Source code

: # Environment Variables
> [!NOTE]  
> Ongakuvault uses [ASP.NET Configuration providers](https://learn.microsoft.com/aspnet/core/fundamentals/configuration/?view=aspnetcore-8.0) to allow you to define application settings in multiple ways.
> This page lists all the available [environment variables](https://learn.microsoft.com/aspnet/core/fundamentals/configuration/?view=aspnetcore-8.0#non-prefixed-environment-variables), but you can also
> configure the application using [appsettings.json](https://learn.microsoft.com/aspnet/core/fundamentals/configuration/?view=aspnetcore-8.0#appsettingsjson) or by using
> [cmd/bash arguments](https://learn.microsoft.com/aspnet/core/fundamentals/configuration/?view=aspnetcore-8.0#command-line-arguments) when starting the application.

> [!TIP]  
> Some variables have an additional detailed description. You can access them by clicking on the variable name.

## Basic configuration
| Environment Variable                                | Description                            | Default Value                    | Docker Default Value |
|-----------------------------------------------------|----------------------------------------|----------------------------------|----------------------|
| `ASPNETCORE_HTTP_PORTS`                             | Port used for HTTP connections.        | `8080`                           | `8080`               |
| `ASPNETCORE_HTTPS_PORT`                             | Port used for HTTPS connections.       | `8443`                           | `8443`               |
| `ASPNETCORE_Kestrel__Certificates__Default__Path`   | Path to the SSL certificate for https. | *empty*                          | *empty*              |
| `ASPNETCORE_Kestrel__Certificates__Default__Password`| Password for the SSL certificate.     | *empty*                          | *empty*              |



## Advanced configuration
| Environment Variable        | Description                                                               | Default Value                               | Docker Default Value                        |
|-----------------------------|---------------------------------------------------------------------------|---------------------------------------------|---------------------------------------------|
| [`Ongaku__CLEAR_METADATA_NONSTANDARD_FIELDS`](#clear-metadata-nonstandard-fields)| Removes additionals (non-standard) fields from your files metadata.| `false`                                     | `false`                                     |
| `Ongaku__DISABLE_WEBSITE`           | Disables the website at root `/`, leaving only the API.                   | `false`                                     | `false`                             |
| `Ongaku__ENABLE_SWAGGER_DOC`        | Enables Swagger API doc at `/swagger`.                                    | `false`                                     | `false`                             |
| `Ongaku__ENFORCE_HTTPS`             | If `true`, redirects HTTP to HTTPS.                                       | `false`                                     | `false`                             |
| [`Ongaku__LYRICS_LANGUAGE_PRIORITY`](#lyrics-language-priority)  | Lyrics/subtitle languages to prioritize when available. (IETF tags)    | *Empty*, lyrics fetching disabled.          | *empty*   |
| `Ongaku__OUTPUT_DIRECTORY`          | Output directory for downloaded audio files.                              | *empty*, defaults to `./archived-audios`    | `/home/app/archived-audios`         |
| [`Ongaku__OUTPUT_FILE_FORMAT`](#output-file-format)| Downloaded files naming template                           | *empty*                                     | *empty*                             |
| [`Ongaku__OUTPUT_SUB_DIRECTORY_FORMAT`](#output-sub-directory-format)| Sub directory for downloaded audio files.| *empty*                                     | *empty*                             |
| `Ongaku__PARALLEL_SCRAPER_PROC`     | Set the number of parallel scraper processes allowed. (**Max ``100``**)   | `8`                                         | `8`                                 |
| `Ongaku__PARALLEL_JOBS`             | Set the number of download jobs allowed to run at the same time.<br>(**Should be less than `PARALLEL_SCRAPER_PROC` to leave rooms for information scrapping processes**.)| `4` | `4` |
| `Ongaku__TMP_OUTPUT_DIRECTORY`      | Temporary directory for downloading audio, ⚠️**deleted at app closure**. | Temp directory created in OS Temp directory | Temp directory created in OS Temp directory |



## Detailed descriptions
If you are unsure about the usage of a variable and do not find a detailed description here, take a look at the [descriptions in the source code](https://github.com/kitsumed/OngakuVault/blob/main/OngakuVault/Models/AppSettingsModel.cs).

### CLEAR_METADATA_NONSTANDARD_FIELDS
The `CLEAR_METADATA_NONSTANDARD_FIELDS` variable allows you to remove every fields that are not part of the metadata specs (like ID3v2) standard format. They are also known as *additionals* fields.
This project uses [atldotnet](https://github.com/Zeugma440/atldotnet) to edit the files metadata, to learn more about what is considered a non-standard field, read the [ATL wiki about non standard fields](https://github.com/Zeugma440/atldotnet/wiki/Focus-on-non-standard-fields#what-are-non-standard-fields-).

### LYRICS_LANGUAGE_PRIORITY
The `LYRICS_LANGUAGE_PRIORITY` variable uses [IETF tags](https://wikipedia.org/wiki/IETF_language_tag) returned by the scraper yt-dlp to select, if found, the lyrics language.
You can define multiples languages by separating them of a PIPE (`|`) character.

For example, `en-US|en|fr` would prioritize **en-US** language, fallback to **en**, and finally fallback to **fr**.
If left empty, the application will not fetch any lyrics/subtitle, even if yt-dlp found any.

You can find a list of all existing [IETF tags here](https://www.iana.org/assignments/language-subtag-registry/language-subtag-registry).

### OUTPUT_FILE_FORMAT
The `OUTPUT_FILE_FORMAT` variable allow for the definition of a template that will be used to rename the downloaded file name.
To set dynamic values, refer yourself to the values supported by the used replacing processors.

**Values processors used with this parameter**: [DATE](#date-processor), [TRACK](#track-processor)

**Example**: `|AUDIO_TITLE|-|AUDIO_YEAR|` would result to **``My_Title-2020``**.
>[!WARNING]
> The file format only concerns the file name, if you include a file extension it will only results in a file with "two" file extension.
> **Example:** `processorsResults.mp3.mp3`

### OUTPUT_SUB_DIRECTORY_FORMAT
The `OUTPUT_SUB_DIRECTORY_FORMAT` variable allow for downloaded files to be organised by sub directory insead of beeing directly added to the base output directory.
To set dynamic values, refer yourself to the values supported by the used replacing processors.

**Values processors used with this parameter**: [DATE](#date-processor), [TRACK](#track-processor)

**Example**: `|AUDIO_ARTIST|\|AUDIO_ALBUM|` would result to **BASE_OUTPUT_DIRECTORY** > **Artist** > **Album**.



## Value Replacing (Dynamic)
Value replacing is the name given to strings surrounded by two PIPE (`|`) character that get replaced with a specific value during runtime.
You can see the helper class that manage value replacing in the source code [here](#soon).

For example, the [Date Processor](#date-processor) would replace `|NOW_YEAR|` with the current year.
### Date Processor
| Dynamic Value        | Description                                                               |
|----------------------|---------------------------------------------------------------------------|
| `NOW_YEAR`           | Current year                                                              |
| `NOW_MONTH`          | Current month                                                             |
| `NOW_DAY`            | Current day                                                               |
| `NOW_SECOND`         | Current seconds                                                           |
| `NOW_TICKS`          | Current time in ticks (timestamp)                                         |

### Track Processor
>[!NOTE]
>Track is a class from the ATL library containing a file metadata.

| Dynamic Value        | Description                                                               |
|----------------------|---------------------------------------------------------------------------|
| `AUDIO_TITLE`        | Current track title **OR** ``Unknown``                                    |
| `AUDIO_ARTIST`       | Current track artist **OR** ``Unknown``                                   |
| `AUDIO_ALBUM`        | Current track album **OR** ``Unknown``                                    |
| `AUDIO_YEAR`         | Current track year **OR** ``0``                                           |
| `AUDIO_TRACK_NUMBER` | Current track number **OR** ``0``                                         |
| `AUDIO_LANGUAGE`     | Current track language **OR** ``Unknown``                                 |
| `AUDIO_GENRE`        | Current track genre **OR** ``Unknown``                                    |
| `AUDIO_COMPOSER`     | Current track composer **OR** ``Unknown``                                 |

## Goal of the exercise
Write out only the final block of lines, starting at the line with "Current track year" and running to the end of the material.

## Answer to this task
| `AUDIO_YEAR`         | Current track year **OR** ``0``                                           |
| `AUDIO_TRACK_NUMBER` | Current track number **OR** ``0``                                         |
| `AUDIO_LANGUAGE`     | Current track language **OR** ``Unknown``                                 |
| `AUDIO_GENRE`        | Current track genre **OR** ``Unknown``                                    |
| `AUDIO_COMPOSER`     | Current track composer **OR** ``Unknown``                                 |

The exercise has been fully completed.